Assigned task:
In the listing below, identify each line with the word "larger" and return those lines.

Records for processing:
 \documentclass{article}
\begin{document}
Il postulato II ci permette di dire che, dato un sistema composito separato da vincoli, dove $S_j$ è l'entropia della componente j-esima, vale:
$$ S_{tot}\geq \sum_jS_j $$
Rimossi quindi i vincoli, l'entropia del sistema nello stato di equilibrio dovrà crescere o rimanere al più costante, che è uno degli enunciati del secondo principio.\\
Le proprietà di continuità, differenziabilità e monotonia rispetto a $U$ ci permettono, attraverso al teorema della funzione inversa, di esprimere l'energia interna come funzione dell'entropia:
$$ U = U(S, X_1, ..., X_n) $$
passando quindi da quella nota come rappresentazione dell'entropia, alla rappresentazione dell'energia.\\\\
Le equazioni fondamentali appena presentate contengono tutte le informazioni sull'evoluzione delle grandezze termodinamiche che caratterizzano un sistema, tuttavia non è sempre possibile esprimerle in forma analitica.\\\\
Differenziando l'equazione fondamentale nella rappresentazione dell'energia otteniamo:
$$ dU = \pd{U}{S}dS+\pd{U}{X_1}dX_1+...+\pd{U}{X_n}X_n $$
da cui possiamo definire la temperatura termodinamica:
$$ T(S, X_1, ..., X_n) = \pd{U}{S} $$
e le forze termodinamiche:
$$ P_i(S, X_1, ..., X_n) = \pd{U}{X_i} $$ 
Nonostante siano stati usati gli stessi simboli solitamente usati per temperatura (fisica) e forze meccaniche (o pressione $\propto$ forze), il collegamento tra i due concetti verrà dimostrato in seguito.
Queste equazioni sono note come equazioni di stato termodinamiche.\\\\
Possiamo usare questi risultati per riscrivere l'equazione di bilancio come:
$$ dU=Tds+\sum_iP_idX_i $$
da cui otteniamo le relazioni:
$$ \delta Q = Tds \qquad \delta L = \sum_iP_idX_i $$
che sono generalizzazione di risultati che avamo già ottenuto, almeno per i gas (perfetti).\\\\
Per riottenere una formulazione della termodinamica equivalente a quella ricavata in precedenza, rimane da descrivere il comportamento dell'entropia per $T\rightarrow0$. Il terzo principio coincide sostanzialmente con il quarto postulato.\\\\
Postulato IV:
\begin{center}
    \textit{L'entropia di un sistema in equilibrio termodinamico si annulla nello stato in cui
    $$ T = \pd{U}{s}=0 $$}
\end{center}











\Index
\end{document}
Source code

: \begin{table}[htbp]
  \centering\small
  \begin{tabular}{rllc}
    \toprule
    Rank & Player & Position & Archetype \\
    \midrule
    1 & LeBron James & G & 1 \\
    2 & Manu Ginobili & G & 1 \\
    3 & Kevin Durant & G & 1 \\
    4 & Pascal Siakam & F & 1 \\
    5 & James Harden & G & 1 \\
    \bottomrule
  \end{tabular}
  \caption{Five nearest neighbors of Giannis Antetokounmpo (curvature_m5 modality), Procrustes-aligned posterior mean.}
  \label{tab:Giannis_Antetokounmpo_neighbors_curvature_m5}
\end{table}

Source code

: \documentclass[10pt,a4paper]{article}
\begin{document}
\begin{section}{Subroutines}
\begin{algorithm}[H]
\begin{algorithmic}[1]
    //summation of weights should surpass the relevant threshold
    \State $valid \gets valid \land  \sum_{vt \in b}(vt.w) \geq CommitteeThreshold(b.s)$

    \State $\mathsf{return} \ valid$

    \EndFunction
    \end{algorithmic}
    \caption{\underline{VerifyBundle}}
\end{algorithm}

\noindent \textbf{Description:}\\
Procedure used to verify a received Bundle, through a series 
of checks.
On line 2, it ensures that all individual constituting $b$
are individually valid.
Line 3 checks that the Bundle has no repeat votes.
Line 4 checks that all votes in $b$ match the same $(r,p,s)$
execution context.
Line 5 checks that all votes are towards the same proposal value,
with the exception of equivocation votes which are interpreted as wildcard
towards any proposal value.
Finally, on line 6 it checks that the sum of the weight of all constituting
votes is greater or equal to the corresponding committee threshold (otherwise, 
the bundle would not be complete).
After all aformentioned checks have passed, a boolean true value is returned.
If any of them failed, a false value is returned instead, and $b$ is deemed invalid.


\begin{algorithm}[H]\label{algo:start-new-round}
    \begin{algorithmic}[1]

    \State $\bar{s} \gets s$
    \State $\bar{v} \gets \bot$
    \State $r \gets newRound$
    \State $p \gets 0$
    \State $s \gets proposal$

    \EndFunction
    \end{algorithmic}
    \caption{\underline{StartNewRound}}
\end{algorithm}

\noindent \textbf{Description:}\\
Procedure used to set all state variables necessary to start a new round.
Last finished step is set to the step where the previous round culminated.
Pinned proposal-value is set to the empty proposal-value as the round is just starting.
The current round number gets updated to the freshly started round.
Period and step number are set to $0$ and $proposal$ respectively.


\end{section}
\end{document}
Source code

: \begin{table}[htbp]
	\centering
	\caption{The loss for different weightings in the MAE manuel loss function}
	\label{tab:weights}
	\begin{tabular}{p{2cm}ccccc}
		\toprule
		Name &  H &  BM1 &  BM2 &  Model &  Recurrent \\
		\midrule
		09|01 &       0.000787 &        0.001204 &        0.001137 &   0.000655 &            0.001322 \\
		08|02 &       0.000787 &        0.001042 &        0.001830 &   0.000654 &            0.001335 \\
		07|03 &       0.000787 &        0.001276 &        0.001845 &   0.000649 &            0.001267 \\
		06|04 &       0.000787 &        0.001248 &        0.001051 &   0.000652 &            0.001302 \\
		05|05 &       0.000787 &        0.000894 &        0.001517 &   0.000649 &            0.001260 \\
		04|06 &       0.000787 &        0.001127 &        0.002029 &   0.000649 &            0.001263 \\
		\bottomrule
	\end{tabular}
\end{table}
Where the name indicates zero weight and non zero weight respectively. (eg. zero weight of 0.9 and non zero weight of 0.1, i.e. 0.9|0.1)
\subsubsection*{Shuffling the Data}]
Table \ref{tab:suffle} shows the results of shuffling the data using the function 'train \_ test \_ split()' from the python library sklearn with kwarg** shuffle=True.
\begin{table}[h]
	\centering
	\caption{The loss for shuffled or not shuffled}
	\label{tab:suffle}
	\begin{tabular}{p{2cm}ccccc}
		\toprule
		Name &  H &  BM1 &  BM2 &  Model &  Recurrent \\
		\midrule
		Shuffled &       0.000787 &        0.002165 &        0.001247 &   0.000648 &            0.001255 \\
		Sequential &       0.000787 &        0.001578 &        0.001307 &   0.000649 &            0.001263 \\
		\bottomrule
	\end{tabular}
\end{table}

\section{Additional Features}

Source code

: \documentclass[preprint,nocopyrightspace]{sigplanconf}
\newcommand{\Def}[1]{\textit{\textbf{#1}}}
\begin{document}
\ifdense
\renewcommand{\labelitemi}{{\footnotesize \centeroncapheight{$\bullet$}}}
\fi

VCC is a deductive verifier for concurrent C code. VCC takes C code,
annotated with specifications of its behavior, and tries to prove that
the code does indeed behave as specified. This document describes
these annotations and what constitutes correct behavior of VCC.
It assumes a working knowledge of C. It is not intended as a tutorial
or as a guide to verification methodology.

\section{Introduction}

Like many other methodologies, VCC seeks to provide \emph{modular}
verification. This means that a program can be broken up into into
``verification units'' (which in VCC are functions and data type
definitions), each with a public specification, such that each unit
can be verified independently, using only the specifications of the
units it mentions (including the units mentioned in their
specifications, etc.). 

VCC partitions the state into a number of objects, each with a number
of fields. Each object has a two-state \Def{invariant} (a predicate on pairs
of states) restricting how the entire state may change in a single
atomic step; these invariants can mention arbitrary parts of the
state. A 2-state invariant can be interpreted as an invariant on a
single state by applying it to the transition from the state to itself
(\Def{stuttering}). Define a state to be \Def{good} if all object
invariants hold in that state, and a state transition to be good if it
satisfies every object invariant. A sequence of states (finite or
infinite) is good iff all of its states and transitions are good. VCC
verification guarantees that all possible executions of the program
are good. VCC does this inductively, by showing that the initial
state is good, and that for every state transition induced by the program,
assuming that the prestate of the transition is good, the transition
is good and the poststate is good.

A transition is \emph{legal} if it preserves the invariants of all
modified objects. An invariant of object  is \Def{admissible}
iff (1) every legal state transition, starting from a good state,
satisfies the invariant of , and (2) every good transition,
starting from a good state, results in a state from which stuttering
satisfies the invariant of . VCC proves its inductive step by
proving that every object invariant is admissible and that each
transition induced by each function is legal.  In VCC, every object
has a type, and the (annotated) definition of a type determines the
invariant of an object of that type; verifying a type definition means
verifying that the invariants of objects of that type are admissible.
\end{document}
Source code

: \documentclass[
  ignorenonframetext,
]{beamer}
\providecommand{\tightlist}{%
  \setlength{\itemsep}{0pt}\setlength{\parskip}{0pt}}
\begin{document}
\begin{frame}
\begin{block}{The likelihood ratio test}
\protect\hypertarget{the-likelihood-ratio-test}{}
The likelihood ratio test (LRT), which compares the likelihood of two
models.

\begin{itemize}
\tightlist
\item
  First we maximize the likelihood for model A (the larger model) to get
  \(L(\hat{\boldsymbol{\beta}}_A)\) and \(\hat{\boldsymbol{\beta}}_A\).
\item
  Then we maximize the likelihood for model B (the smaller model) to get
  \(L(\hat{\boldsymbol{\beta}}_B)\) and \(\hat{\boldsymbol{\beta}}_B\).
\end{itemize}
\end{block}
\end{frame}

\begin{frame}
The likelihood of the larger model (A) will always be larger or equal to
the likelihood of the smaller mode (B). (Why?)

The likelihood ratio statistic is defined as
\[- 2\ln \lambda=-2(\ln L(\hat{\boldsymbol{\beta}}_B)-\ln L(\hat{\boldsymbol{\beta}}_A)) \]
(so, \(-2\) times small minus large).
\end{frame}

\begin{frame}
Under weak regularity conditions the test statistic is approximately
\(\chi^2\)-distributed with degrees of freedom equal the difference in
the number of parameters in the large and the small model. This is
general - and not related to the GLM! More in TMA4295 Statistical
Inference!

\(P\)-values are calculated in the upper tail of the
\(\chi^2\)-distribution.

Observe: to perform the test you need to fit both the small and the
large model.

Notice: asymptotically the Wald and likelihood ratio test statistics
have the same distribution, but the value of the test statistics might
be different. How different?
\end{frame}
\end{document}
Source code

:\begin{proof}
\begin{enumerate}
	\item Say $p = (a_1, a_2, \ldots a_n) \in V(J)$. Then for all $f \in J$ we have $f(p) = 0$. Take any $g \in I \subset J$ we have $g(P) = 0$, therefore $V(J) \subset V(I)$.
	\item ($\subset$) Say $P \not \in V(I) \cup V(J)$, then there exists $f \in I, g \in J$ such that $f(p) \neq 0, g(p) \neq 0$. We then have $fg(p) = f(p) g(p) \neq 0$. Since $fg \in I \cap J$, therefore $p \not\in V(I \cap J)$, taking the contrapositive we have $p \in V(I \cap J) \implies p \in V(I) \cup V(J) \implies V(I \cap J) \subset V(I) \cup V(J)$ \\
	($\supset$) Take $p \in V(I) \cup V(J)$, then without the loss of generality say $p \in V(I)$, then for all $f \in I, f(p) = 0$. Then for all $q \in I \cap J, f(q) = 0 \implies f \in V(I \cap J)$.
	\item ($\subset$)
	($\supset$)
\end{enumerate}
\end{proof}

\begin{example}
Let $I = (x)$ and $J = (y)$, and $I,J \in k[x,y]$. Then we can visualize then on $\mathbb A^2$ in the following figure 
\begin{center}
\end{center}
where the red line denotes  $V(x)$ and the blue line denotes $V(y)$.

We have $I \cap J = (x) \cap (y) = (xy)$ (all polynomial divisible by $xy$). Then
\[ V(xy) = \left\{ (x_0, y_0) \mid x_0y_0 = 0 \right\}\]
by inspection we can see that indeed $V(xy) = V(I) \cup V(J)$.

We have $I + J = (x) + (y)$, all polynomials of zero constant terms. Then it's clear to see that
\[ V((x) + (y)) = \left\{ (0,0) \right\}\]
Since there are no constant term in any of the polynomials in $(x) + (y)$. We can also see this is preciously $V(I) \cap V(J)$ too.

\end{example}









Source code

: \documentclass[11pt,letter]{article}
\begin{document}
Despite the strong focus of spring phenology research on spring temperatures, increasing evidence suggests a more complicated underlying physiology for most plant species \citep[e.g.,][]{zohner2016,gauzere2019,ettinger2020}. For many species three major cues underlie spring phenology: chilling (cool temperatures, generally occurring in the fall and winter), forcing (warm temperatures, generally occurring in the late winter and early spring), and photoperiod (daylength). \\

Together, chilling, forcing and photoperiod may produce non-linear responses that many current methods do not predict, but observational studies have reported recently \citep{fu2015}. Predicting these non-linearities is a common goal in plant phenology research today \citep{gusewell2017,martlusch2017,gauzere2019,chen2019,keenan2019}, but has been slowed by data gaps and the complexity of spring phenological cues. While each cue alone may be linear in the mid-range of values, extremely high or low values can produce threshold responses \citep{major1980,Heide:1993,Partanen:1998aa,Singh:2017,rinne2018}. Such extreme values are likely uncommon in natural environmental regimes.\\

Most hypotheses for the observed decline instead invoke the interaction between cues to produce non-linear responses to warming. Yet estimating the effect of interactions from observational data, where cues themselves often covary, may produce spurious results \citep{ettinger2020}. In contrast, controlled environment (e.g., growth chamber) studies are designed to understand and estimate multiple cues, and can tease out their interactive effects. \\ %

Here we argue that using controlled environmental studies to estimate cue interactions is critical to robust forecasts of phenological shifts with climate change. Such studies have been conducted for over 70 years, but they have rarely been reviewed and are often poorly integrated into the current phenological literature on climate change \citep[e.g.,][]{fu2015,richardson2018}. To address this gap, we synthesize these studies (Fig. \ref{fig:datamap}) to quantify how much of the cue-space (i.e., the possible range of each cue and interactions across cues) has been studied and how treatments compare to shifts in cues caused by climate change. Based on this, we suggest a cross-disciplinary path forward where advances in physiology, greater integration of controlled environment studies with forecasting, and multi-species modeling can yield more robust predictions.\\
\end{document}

Exercise solution:
  First we maximize the likelihood for model A (the larger model) to get
The likelihood of the larger model (A) will always be larger or equal to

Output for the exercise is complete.